Optimize GPU Scheduling for CNNs

Заказчик: AI | Опубликовано: 24.11.2025

I need to squeeze every dollar of value out of my cloud GPUs while training Convolutional Neural Networks. At the moment, individual jobs over-reserve memory, idle cores pile up between epochs, and background housekeeping steals cycles I’m already paying for. The goal is clear: redesign the scheduling layer so that each GPU is kept busy with just enough resources—nothing more—until the last gradient update finishes. Every percentage point of utilization saved translates directly into lower cloud spend, so cost efficiency is the single metric that matters. Your task will revolve around three pillars: 1. Build or adapt a smart scheduler that can place CNN training workloads across multiple GPUs and nodes, reallocating resources on the fly when utilization drops. If you prefer to leverage existing frameworks (Kubernetes, Slurm, Ray, etc.) instead of starting from scratch, that’s fine as long as the final solution plugs cleanly into my current PyTorch pipeline. 2. Profile current runs, identify the exact bottlenecks—data loading stalls, communication overhead, memory fragmentation—and implement the fixes.

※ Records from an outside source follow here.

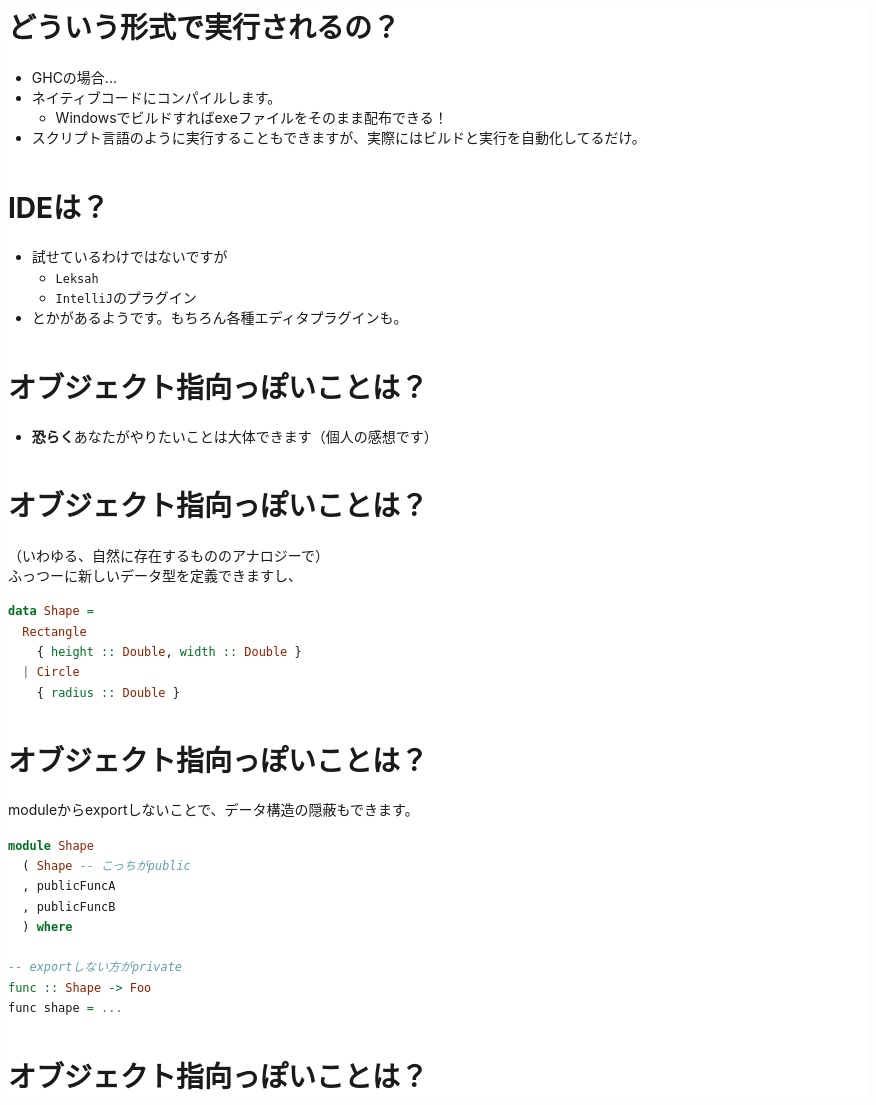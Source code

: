 # どういう形式で実行されるの？

- GHCの場合...
- ネイティブコードにコンパイルします。
    - Windowsでビルドすればexeファイルをそのまま配布できる！
- スクリプト言語のように実行することもできますが、実際にはビルドと実行を自動化してるだけ。

# IDEは？

- 試せているわけではないですが
    - `Leksah`
    - `IntelliJ`のプラグイン
- とかがあるようです。もちろん各種エディタプラグインも。

# オブジェクト指向っぽいことは？

- **恐らく**あなたがやりたいことは大体できます（個人の感想です）

# オブジェクト指向っぽいことは？

（いわゆる、自然に存在するもののアナロジーで）  
ふっつーに新しいデータ型を定義できますし、

```haskell
data Shape =
  Rectangle
    { height :: Double, width :: Double }
  | Circle
    { radius :: Double }
```

# オブジェクト指向っぽいことは？

moduleからexportしないことで、データ構造の隠蔽もできます。

```haskell
module Shape
  ( Shape -- こっちがpublic
  , publicFuncA
  , publicFuncB
  ) where

-- exportしない方がprivate
func :: Shape -> Foo
func shape = ...
```

# オブジェクト指向っぽいことは？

CUDA graphs, mixed-precision, gradient accumulation, or better dataloader caching: use whatever techniques actually reduce idle time. 3. Prove the improvement with before-and-after benchmarks. I need clear numbers showing GPU utilization and total training cost per epoch for the same CNN model and dataset. Deliverables: • Source code or configuration files for the scheduler and any auxiliary scripts • A reproducible benchmark notebook (or markdown report) that demonstrates the utilization gains and cost savings • A concise setup guide so I can roll the solution into production When you apply, include a detailed project proposal outlining the approach, toolchain, and a rough timeline. Past work summaries are optional; a clear, actionable plan is what will win the job.